This article now turns to the fragmented conditions of self present in Beckett’s last prose works. They represent the mind and its formulations through representation, the mind’s interaction with thoughts, and the ‘nothing’ found at the bottom of thought processes and memory. Although Beckett separated the functional entities, such as both listener, reader and voice of consciousness, he continued to represent the awareness. These representations of aspects of the self in the form of various elements of the self that are interacting and performing the assigned tasks are attempts to overturn the image of the self as singular. For example, eyes are seeing, legs are moving and noses are breathing, and the achievement is the attainment of understanding the self by “annihilating its deception” (Schopenhauer II 1969, 148) and bringing about awareness through observation.
A. ‘The Way’
Beckett’s short prose text, ‘The Way,’ written in mid-May 1981 – at the time of his Schopenhauerian entries in the ‘Sottisier Notebook’ – emphasises this depersonalisation of the self, which has been identified above as drawing upon a specific ‘Schopenhauerian Buddhist’ formulation that stresses the illusion of a singular self. The depersonalisation of the self lifts the illusion (Maya) of the self as singular by direct observation. This observation is not undertaken by thought, or perception formed by thoughts, but experienced reflexively. A perceptual haze suggests that the elements of the self are difficult to isolate within the measurements of time and space. ‘Perceptual haze’ here refers to the ambiguity created by the thoughts in relation to the understanding of the mind as an element of the self. No pronouns or names are given in ‘The Way.’ The absence of names or pronoun is an indication that the analysis is done on one’s own self.
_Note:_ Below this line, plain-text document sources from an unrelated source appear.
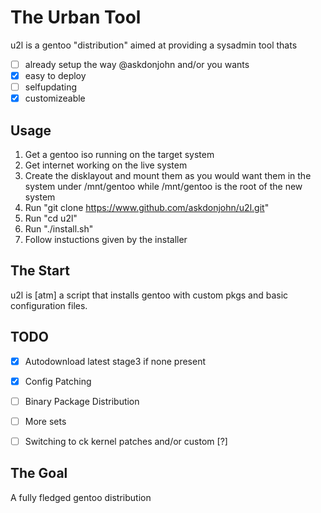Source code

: # The Urban Tool

u2l is a gentoo "distribution" aimed at providing a sysadmin tool thats

- [ ] already setup the way @askdonjohn and/or you wants
- [x] easy to deploy
- [ ] selfupdating
- [x] customizeable

## Usage

1. Get a gentoo iso running on the target system
2. Get internet working on the live system
3. Create the disklayout and mount them as you would want them in the system under /mnt/gentoo while /mnt/gentoo is the root of the new system
4. Run "git clone https://www.github.com/askdonjohn/u2l.git"
5. Run "cd u2l"
6. Run "./install.sh"
7. Follow instuctions given by the installer

## The Start

u2l is [atm] a script that installs gentoo with custom pkgs and 
basic configuration files.

## TODO

- [x] Autodownload latest stage3 if none present
- [x] Config Patching
- [ ] Binary Package Distribution
- [ ] More sets
- [ ] Switching to ck kernel patches and/or custom [?]


## The Goal

A fully fledged gentoo distribution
The self in Beckett’s late texts participates in a maze that one encounters while travelling within oneselfThis is akin to the form of Buddhist meditation in which attention is trained inwards and the self becomes an entity comprising various aspects. This movement toward meditative introspection in Beckett is presented across the body from “foot to top and thence on down another way. On back down”; “the ways crossed midway more and less than midway up and down”; “the way up back down” or “in part from on the way” (Beckett 2009, 125). Here, the text presents an observation of the self, but does not name it as such. Rather ‘The Way’ records the movement of observation of the self from top to bottom, the way it is. According to a ‘Schopenhauerian Buddhist’ framework, after the attention is trained across the body, it seems difficult to pinpoint which part of the body can be labelled as self, and thus the text expresses confusion over how to pinpoint a specific place in the corridors of the body that purports to record the elements of the self.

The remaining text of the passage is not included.